Sécurité : "Ces chiffres sont un outil de communication politique"

Il a dirigé l'ouvrage collectif La frénésie sécuritaire aux éditions La Découverte (2008) au sein duquel il a rédigé un chapitre sur les chiffres de la délinquance.

Lyon Capitale : Peut-on lire l'efficacité de la police à travers les chiffres de la délinquance que communiquent le ministère de l'Intérieur et les préfectures ?
Laurent Mucchielli : Non. La police n'a pas forcément connaissance de tous les faits de délinquance et ne les traite pas de la même manière. Les policiers (comme les gendarmes) sont de plus en plus soumis à un contrôle hiérarchique étroit sur les statistiques, dont les résultats recommandés sont donnés par avance... Ces chiffres sont devenus d'une part un outil de management interne des administrations, d'autre part un outil de communication politique.

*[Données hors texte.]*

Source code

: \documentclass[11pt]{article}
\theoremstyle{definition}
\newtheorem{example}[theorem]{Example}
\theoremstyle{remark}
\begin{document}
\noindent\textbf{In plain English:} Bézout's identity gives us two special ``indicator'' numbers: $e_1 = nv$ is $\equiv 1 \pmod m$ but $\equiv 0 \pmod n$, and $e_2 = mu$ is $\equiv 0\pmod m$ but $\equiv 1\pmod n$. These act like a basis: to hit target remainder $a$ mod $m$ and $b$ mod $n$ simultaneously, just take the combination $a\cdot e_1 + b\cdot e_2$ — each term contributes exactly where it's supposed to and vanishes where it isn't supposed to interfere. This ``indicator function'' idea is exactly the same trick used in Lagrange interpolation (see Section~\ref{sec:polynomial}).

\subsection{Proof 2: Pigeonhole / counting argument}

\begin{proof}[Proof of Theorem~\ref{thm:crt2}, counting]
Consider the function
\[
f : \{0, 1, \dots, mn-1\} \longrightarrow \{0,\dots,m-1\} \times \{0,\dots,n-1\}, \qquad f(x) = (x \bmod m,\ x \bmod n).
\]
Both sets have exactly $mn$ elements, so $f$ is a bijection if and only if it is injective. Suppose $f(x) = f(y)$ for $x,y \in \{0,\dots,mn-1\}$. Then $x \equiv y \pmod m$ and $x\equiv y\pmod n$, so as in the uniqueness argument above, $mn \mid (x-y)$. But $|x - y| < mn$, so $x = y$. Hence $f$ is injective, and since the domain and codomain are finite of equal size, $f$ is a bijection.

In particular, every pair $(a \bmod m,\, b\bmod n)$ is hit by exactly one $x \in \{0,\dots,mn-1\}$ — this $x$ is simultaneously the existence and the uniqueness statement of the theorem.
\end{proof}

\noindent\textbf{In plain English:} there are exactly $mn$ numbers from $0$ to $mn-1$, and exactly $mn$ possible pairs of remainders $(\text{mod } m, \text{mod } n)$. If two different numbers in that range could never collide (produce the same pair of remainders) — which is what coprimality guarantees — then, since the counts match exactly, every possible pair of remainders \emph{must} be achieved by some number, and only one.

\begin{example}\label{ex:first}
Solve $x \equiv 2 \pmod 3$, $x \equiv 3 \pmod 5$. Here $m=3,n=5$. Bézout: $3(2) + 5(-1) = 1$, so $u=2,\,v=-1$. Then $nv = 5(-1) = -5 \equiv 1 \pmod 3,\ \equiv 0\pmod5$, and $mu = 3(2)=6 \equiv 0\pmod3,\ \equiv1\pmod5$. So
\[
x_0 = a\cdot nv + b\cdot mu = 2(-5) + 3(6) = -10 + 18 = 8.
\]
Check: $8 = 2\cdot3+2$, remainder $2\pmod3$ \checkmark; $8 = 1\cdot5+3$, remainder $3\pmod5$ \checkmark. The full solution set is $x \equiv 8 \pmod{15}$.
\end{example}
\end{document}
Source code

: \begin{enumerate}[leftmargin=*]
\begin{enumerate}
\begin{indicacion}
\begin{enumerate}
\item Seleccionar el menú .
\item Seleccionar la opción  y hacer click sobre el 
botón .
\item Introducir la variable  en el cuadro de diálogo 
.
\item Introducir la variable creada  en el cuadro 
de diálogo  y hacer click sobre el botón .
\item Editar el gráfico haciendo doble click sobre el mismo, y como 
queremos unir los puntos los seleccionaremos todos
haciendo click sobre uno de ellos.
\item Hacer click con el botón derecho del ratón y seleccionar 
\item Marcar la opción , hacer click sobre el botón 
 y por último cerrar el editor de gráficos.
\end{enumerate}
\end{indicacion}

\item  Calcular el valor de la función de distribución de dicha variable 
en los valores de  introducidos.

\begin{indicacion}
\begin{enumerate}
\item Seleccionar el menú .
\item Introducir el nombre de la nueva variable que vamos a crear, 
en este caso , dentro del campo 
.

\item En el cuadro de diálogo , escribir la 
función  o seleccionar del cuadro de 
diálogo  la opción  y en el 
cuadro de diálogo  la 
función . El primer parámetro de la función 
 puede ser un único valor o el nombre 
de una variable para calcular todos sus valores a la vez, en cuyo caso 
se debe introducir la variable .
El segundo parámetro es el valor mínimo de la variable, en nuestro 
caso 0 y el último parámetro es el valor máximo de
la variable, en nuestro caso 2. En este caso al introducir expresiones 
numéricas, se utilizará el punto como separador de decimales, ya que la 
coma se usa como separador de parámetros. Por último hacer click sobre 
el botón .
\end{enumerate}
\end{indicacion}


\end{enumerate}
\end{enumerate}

Lyon a un meilleur chiffre de faits élucidés par agent que Marseille. Doit-on en conclure que la police est plus efficace à Lyon qu'à Marseille ?
Non plus. Il peut y avoir de multiples raisons à ce constat : une différence dans le poids des différents types de délinquance ici et là (vols, agressions, vandalisme, escroqueries, contentieux des étrangers, etc.), une différence dans la façon plus ou moins procédurière de gérer les problèmes et une différence dans la façon plus ou moins soumise d'appliquer les consignes politiques.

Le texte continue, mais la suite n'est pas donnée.